Tra i diversi comparti, a trainare l’export sono i medicinali, che rappresentano circa l’84% delle esportazioni e il 73% delle importazioni. Le sostanze di base e gli altri prodotti costituiscono il 7,1% dell’export e il 23,8% dell’import. I vaccini, infine, rappresentano l’8,8% dell’export e il 3,3% dell’import. Questi ultimi, che rappresentano una delle specializzazioni produttive dell’Italia, hanno accumulato in 10 anni un saldo estero positivo di 7,2 miliardi di euro. Tra i principali partner commerciali nel 2023 figurano il Belgio, importante centro logistico europeo per l’esportazione dei prodotti farmaceutici nel resto del mondo, con il 15% dell’interscambio totale, gli Stati Uniti (14%) e la Svizzera (12,7%). Seguono Germania (12,5%), Paesi Bassi (8%), Cina (6%), Irlanda (5,8%) e Francia (5,5%).

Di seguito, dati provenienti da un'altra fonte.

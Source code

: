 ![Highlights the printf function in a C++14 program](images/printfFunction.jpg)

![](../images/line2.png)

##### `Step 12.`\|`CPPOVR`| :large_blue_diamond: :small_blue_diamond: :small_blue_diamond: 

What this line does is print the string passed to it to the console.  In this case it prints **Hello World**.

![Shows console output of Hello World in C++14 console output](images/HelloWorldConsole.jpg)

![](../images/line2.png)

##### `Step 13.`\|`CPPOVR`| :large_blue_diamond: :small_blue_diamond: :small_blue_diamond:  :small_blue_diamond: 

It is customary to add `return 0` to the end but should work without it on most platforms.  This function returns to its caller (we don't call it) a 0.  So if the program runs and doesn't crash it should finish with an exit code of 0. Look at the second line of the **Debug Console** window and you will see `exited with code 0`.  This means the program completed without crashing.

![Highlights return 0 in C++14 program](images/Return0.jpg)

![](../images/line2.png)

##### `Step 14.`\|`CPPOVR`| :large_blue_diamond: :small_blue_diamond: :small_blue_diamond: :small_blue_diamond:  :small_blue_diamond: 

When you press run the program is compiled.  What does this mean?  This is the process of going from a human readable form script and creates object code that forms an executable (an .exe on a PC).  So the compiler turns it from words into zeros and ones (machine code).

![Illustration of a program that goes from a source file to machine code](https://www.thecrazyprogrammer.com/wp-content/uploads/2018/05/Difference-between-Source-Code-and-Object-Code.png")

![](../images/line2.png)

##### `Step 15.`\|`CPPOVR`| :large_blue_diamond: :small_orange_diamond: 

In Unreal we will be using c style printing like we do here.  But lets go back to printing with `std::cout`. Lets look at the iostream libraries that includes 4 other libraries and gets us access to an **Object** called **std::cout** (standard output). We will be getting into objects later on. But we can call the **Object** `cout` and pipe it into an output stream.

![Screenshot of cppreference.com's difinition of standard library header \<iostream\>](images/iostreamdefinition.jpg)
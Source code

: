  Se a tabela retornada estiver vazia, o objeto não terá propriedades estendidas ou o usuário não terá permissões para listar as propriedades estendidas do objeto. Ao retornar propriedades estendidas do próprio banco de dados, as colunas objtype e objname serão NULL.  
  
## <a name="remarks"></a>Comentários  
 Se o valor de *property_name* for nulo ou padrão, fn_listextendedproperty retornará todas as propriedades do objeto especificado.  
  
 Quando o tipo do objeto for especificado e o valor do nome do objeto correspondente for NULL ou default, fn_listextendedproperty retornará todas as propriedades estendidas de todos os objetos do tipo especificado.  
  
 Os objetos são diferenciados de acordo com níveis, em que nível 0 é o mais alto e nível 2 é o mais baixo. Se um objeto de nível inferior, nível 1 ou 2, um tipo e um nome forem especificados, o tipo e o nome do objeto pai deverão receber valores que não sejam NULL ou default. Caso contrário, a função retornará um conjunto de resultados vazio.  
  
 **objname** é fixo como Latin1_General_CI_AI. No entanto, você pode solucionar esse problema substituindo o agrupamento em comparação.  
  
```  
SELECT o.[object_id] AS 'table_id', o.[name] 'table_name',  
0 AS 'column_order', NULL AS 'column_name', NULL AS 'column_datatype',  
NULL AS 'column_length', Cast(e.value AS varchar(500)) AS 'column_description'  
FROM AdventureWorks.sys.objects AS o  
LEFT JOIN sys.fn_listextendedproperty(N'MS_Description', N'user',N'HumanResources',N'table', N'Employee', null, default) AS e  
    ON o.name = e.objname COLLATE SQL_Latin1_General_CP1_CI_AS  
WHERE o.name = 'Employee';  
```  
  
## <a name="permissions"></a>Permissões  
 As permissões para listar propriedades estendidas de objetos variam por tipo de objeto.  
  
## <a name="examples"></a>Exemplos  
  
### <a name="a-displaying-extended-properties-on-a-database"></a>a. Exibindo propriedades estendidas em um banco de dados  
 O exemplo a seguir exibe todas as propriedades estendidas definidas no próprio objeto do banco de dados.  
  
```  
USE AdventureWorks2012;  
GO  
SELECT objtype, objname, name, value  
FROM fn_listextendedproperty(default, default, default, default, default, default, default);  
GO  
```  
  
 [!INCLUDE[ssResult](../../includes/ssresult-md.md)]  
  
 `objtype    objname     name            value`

La Lombardia la regione con il maggior numero di occupati tra addetti diretti e indotto (poco più di 56 mila); segue il Lazio con 29 mila e la Toscana con 17 mila. Il Lazio è invece la prima regione per valore dell’export (11,5 miliardi di euro), seguito dalla Lombardia (9,8 miliardi), Toscana (8,3 miliardi), Marche (6,7 miliardi), Campania (6,1 miliardi). Guardando alla Ricerca e Sviluppo, la Lombardia, dove ci sono 2.482 addetti alla Ricerca farmaceutica, è la prima regione, seguita dal Lazio (1.447) e dalla Toscana (1.108). Se si guarda alle province, la prima per numero di occupati nel farmaceutico è Milano, seguita da Latina e Roma. “In Italia è indispensabile una governance farmaceutica davvero moderna, con regole nuove, chiare, adatte alla rapidità dell’innovazione, superando il sistema del payback, tassa iniqua e aggiuntiva che grava sulle aziende per quasi 2 miliardi nel 2024″, ha affermato il presidente di Farmindustria Marcello Cattani.